D’autres que Giorgio Agamben ont cherché une généalogie du pouvoir, où le règne et la gloire se confondent, sous le jour tout puissant de l’économie. Mais personne n’avait encore remonté le paradigme théologique de l’oikonomia aussi loin, tout en instruisant un passage entre des concepts religieux autant que politiques. Celui qui fut l’apôtre Philippe, dans L’Évangile selon Saint Matthieu de Pasolini, a engagé depuis longtemps une historiographie de la profanation du système économique dominant. Il est d’ailleurs étonnant que personne n’ait véritablement entrevu cette archéologie, qui met désormais en lieu et place du divin, la « démocratie spectaculaire marchande ».Cette f ormule de Guy Debord sur la démocratie de consensus, qui rappelle la tyrannie de l’opinion décrite par Tocqueville, est ce qui se rapproche le plus de ce que désigne Giorgio Agamben dans son dernier livre Le Règne et la Gloire – Pour une généalogie théologique de l’économie et du gouvernement.
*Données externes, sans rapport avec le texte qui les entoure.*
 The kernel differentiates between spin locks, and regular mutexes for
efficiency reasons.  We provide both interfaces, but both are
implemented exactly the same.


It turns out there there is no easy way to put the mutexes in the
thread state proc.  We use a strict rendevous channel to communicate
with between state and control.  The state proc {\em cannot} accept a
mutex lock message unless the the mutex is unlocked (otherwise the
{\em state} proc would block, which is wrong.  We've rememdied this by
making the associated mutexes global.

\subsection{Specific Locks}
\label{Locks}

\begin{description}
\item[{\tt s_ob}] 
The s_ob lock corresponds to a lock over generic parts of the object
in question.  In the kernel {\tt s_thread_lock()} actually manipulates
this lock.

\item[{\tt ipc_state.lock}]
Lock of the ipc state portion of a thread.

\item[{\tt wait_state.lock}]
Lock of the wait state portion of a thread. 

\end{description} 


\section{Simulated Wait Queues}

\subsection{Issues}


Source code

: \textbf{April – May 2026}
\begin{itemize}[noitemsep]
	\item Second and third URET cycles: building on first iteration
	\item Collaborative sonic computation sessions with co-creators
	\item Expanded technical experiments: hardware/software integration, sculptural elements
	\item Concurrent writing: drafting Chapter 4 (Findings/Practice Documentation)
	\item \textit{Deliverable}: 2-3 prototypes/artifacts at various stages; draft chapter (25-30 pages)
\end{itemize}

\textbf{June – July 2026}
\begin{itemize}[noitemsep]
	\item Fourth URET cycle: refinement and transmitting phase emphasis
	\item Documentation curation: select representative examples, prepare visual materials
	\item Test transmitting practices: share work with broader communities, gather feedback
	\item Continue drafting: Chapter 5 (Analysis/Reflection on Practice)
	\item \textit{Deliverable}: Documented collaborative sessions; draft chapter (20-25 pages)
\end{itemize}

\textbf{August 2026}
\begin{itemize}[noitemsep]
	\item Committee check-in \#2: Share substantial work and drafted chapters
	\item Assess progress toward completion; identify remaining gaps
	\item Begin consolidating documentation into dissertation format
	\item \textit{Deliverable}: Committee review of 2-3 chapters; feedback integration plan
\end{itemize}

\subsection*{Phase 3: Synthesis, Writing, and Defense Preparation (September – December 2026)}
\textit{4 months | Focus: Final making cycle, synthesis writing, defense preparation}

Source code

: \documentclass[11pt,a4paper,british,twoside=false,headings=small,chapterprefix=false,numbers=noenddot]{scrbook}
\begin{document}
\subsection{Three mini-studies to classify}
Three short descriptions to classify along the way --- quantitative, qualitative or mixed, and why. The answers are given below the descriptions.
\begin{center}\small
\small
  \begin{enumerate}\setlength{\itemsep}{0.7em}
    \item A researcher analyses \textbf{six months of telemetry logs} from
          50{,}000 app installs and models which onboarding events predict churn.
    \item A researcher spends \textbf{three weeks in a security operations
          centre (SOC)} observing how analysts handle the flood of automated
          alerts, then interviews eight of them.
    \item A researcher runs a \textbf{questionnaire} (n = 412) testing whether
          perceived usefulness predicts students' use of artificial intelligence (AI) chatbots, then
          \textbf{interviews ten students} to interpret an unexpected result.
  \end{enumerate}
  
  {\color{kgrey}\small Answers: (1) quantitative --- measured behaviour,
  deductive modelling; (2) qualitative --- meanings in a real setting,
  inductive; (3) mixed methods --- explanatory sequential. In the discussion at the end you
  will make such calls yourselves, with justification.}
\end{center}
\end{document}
Pour Agamben, comme pour Debord, qui lui déclara un jour qu’il était un « stratège » et non un philosophe, le « Spectacle » est en fait une métaphysique de la marchandise, qui induit croyance, adoration et servitude.
Pour démontrer ce parallèle, Agamben revient sur cette oikonomia latine, parvenue au stade suprême d’une économie moderne qui intègre le règne, la gloire, jadis dévolues à la sphère théologique, pour aujourd’hui se présenter en tant que « machine gouvernementale » inféodée à l’économisme mondial. Il écrit : « En 1967, avec un diagnostic dont la justesse nous apparaît aujourd’hui évidente, Guy Debord constatait la transformation à l’échelle planétaire de la politique et de l’économie capitaliste en une « immense accumulation de spectacles », où la marchandise et le capital lui-même prennent la forme médiatique de l’image. Si nous rapprochons les analyses de Debord de la thèse de Schmitt sur l’opinion publique comme forme moderne de l’acclamation, le problème de l’actuelle domination spectaculaire des médias sur tous les aspects de la vie sociale apparaît sous un nouveau jour. Ce qui est en question, ce n’est rien de moins qu’une nouvelle et inouïe concentration, multiplication et dissémination de la fonction de la gloire comme centre du système politique. »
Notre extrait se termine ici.